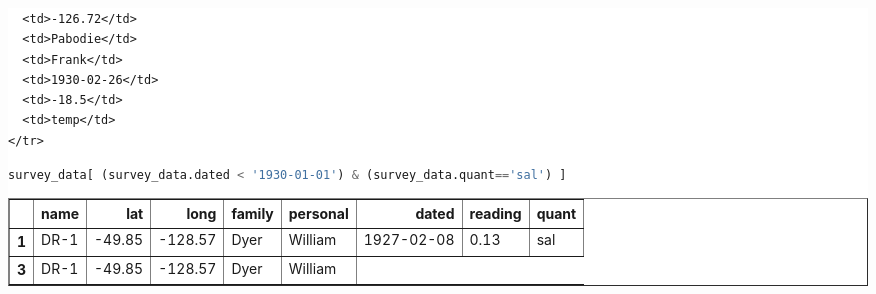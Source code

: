       <td>-126.72</td>
      <td>Pabodie</td>
      <td>Frank</td>
      <td>1930-02-26</td>
      <td>-18.5</td>
      <td>temp</td>
    </tr>
  </tbody>
</table>
</div>




```python
survey_data[ (survey_data.dated < '1930-01-01') & (survey_data.quant=='sal') ]
```




<div>
<style scoped>
    .dataframe tbody tr th:only-of-type {
        vertical-align: middle;
    }

    .dataframe tbody tr th {
        vertical-align: top;
    }

    .dataframe thead th {
        text-align: right;
    }
</style>
<table border="1" class="dataframe">
  <thead>
    <tr style="text-align: right;">
      <th></th>
      <th>name</th>
      <th>lat</th>
      <th>long</th>
      <th>family</th>
      <th>personal</th>
      <th>dated</th>
      <th>reading</th>
      <th>quant</th>
    </tr>
  </thead>
  <tbody>
    <tr>
      <th>1</th>
      <td>DR-1</td>
      <td>-49.85</td>
      <td>-128.57</td>
      <td>Dyer</td>
      <td>William</td>
      <td>1927-02-08</td>
      <td>0.13</td>
      <td>sal</td>
    </tr>
    <tr>
      <th>3</th>
      <td>DR-1</td>
      <td>-49.85</td>
      <td>-128.57</td>
      <td>Dyer</td>
      <td>William</td>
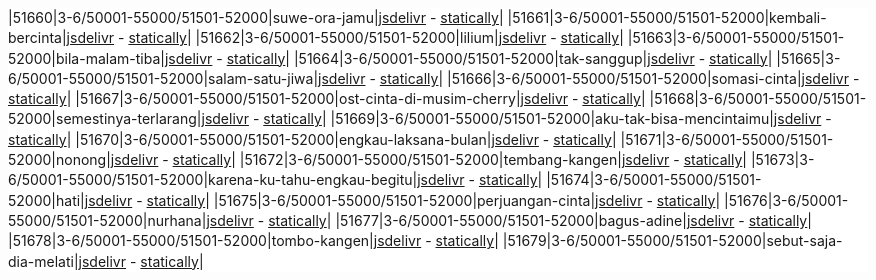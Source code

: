 |51660|3-6/50001-55000/51501-52000|suwe-ora-jamu|[jsdelivr](https://cdn.jsdelivr.net/gh/dbchord/webp-old-c-1280x720_3-6/50001-55000/51501-52000/suwe-ora-jamu.webp) - [statically](https://cdn.statically.io/gh/dbchord/webp-old-c-1280x720_3-6/img/50001-55000/51501-52000/suwe-ora-jamu.webp)|
|51661|3-6/50001-55000/51501-52000|kembali-bercinta|[jsdelivr](https://cdn.jsdelivr.net/gh/dbchord/webp-old-c-1280x720_3-6/50001-55000/51501-52000/kembali-bercinta.webp) - [statically](https://cdn.statically.io/gh/dbchord/webp-old-c-1280x720_3-6/img/50001-55000/51501-52000/kembali-bercinta.webp)|
|51662|3-6/50001-55000/51501-52000|lilium|[jsdelivr](https://cdn.jsdelivr.net/gh/dbchord/webp-old-c-1280x720_3-6/50001-55000/51501-52000/lilium.webp) - [statically](https://cdn.statically.io/gh/dbchord/webp-old-c-1280x720_3-6/img/50001-55000/51501-52000/lilium.webp)|
|51663|3-6/50001-55000/51501-52000|bila-malam-tiba|[jsdelivr](https://cdn.jsdelivr.net/gh/dbchord/webp-old-c-1280x720_3-6/50001-55000/51501-52000/bila-malam-tiba.webp) - [statically](https://cdn.statically.io/gh/dbchord/webp-old-c-1280x720_3-6/img/50001-55000/51501-52000/bila-malam-tiba.webp)|
|51664|3-6/50001-55000/51501-52000|tak-sanggup|[jsdelivr](https://cdn.jsdelivr.net/gh/dbchord/webp-old-c-1280x720_3-6/50001-55000/51501-52000/tak-sanggup.webp) - [statically](https://cdn.statically.io/gh/dbchord/webp-old-c-1280x720_3-6/img/50001-55000/51501-52000/tak-sanggup.webp)|
|51665|3-6/50001-55000/51501-52000|salam-satu-jiwa|[jsdelivr](https://cdn.jsdelivr.net/gh/dbchord/webp-old-c-1280x720_3-6/50001-55000/51501-52000/salam-satu-jiwa.webp) - [statically](https://cdn.statically.io/gh/dbchord/webp-old-c-1280x720_3-6/img/50001-55000/51501-52000/salam-satu-jiwa.webp)|
|51666|3-6/50001-55000/51501-52000|somasi-cinta|[jsdelivr](https://cdn.jsdelivr.net/gh/dbchord/webp-old-c-1280x720_3-6/50001-55000/51501-52000/somasi-cinta.webp) - [statically](https://cdn.statically.io/gh/dbchord/webp-old-c-1280x720_3-6/img/50001-55000/51501-52000/somasi-cinta.webp)|
|51667|3-6/50001-55000/51501-52000|ost-cinta-di-musim-cherry|[jsdelivr](https://cdn.jsdelivr.net/gh/dbchord/webp-old-c-1280x720_3-6/50001-55000/51501-52000/ost-cinta-di-musim-cherry.webp) - [statically](https://cdn.statically.io/gh/dbchord/webp-old-c-1280x720_3-6/img/50001-55000/51501-52000/ost-cinta-di-musim-cherry.webp)|
|51668|3-6/50001-55000/51501-52000|semestinya-terlarang|[jsdelivr](https://cdn.jsdelivr.net/gh/dbchord/webp-old-c-1280x720_3-6/50001-55000/51501-52000/semestinya-terlarang.webp) - [statically](https://cdn.statically.io/gh/dbchord/webp-old-c-1280x720_3-6/img/50001-55000/51501-52000/semestinya-terlarang.webp)|
|51669|3-6/50001-55000/51501-52000|aku-tak-bisa-mencintaimu|[jsdelivr](https://cdn.jsdelivr.net/gh/dbchord/webp-old-c-1280x720_3-6/50001-55000/51501-52000/aku-tak-bisa-mencintaimu.webp) - [statically](https://cdn.statically.io/gh/dbchord/webp-old-c-1280x720_3-6/img/50001-55000/51501-52000/aku-tak-bisa-mencintaimu.webp)|
|51670|3-6/50001-55000/51501-52000|engkau-laksana-bulan|[jsdelivr](https://cdn.jsdelivr.net/gh/dbchord/webp-old-c-1280x720_3-6/50001-55000/51501-52000/engkau-laksana-bulan.webp) - [statically](https://cdn.statically.io/gh/dbchord/webp-old-c-1280x720_3-6/img/50001-55000/51501-52000/engkau-laksana-bulan.webp)|
|51671|3-6/50001-55000/51501-52000|nonong|[jsdelivr](https://cdn.jsdelivr.net/gh/dbchord/webp-old-c-1280x720_3-6/50001-55000/51501-52000/nonong.webp) - [statically](https://cdn.statically.io/gh/dbchord/webp-old-c-1280x720_3-6/img/50001-55000/51501-52000/nonong.webp)|
|51672|3-6/50001-55000/51501-52000|tembang-kangen|[jsdelivr](https://cdn.jsdelivr.net/gh/dbchord/webp-old-c-1280x720_3-6/50001-55000/51501-52000/tembang-kangen.webp) - [statically](https://cdn.statically.io/gh/dbchord/webp-old-c-1280x720_3-6/img/50001-55000/51501-52000/tembang-kangen.webp)|
|51673|3-6/50001-55000/51501-52000|karena-ku-tahu-engkau-begitu|[jsdelivr](https://cdn.jsdelivr.net/gh/dbchord/webp-old-c-1280x720_3-6/50001-55000/51501-52000/karena-ku-tahu-engkau-begitu.webp) - [statically](https://cdn.statically.io/gh/dbchord/webp-old-c-1280x720_3-6/img/50001-55000/51501-52000/karena-ku-tahu-engkau-begitu.webp)|
|51674|3-6/50001-55000/51501-52000|hati|[jsdelivr](https://cdn.jsdelivr.net/gh/dbchord/webp-old-c-1280x720_3-6/50001-55000/51501-52000/hati.webp) - [statically](https://cdn.statically.io/gh/dbchord/webp-old-c-1280x720_3-6/img/50001-55000/51501-52000/hati.webp)|
|51675|3-6/50001-55000/51501-52000|perjuangan-cinta|[jsdelivr](https://cdn.jsdelivr.net/gh/dbchord/webp-old-c-1280x720_3-6/50001-55000/51501-52000/perjuangan-cinta.webp) - [statically](https://cdn.statically.io/gh/dbchord/webp-old-c-1280x720_3-6/img/50001-55000/51501-52000/perjuangan-cinta.webp)|
|51676|3-6/50001-55000/51501-52000|nurhana|[jsdelivr](https://cdn.jsdelivr.net/gh/dbchord/webp-old-c-1280x720_3-6/50001-55000/51501-52000/nurhana.webp) - [statically](https://cdn.statically.io/gh/dbchord/webp-old-c-1280x720_3-6/img/50001-55000/51501-52000/nurhana.webp)|
|51677|3-6/50001-55000/51501-52000|bagus-adine|[jsdelivr](https://cdn.jsdelivr.net/gh/dbchord/webp-old-c-1280x720_3-6/50001-55000/51501-52000/bagus-adine.webp) - [statically](https://cdn.statically.io/gh/dbchord/webp-old-c-1280x720_3-6/img/50001-55000/51501-52000/bagus-adine.webp)|
|51678|3-6/50001-55000/51501-52000|tombo-kangen|[jsdelivr](https://cdn.jsdelivr.net/gh/dbchord/webp-old-c-1280x720_3-6/50001-55000/51501-52000/tombo-kangen.webp) - [statically](https://cdn.statically.io/gh/dbchord/webp-old-c-1280x720_3-6/img/50001-55000/51501-52000/tombo-kangen.webp)|
|51679|3-6/50001-55000/51501-52000|sebut-saja-dia-melati|[jsdelivr](https://cdn.jsdelivr.net/gh/dbchord/webp-old-c-1280x720_3-6/50001-55000/51501-52000/sebut-saja-dia-melati.webp) - [statically](https://cdn.statically.io/gh/dbchord/webp-old-c-1280x720_3-6/img/50001-55000/51501-52000/sebut-saja-dia-melati.webp)|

┄┄┄┄┄┄┄┄┄┄┄┄┄┄┄┄┄┄┄┄

-- What is required --
Each line that holds the string "table" is to be copied from the entries above.

-- Response to this exercise --
</table>
<table border="1" class="dataframe">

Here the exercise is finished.